I’ll try to get an update from there later in the day.

 

For now, much of what we know comes from the local and international press, and details are a bit sketchy.  But what we know is that on Friday we saw a report from  Taiwan: HPAI H5N2 Outbreak in Pingtung County, and that other farms were being tested.

 

From Taiwan’s Central News Agency this morning we get the following report describing this `new’ strain, and the detection of H5N8.  How this HPAI H5N2 differs from previous outbreaks (and how it compares to other H5N2 virus outbreaks around the globe) remains to be seen.

 

Taiwan hit by new type of H5N2, H5N8 for first time

2015/01/11 20:22:14

Taipei, Jan. 11 (CNA) Taiwan's agriculture authorities confirmed on Sunday that outbreaks of avian influenza at goose farms in southern Taiwan have been caused by two highly pathogenic viruses -- H5N8 and a new type of H5N2 -- seen for the first time in the country.


The Bureau of Animal and Plant Health Inspection and Quarantine under the Council of Agriculture said the bird flu outbreaks reported at four goose farms in Yunlin County have been confirmed as being caused by a new strain of the H5N2 virus.

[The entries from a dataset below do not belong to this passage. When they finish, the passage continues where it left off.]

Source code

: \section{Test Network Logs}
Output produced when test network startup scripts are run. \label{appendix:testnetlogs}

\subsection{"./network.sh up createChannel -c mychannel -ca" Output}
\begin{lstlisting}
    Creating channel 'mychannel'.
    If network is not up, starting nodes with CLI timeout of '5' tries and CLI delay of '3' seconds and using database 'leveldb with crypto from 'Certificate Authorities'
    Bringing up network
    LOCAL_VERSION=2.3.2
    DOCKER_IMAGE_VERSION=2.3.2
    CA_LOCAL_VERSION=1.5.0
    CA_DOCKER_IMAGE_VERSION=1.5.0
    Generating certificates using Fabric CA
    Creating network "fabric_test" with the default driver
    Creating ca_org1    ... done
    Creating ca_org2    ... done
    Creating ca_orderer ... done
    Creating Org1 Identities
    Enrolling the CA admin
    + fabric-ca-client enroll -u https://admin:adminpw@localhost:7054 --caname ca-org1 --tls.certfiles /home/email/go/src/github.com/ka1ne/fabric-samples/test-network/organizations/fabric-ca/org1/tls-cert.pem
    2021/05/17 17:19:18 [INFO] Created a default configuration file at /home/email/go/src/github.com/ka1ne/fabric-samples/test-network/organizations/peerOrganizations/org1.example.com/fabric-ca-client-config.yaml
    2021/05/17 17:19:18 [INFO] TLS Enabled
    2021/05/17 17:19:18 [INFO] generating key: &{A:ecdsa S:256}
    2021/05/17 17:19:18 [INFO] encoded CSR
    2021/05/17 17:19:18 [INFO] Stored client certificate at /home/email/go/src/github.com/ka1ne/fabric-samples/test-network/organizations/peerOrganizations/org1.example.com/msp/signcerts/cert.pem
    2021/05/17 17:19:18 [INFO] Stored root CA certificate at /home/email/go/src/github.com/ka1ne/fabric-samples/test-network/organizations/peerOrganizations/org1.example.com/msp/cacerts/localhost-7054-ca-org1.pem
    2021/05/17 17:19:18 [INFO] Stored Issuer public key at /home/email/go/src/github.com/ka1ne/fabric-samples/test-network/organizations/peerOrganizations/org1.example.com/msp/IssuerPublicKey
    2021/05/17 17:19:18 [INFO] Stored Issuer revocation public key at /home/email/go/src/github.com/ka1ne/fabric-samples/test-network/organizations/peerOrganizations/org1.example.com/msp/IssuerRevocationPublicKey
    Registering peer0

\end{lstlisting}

The H5N8 infection found in tissue samples from geese raised on a farm in Dalin Township in Chiayi County was identified as an H5N8 subtype similar to the avian flu virus that attacked South Korea in 2014, the bureau noted.

(Continue . . . )

 

The inexorable spread of H5N8 – first detected in South Korea just shy of a year ago (see Korean Poultry Outbreak Due To H5N8) – has led to detections in China, Russia, Germany, the Netherlands, the UK, Japan, the United States and now Taiwan.  

image

Frankly, we’ve never observed an emergent HPAI virus spread so far, in such a short period of time before.  One can presume that it has arrived in other areas as well, places that do not routinely test for or report on avian viruses.

 

So far, we’ve no evidence that this reassorted H5N8 virus poses a serious human health threat, but its threat to poultry is all too obvious.  Over the past year South Korea has had to cull 15 million birds, and they are still not rid of the virus. 

 

Like its H5N1 and H7N9 counterparts, H5N8 will undoubtedly evolve into new clades and subclades, and possibly even reassort with other viruses into new subtypes.

 

So what we can say about its threat, and behavior today may not hold true tomorrow.  The same can be said for H5N2, which up until now has not been considered a serious human health either.

 

With the H5N8 virus now moving south along the migratory flyways to Taiwan, Southeastern China and Vietnam must now be on heightened alert for its arrival, as well as their neighbors and frankly, all points south.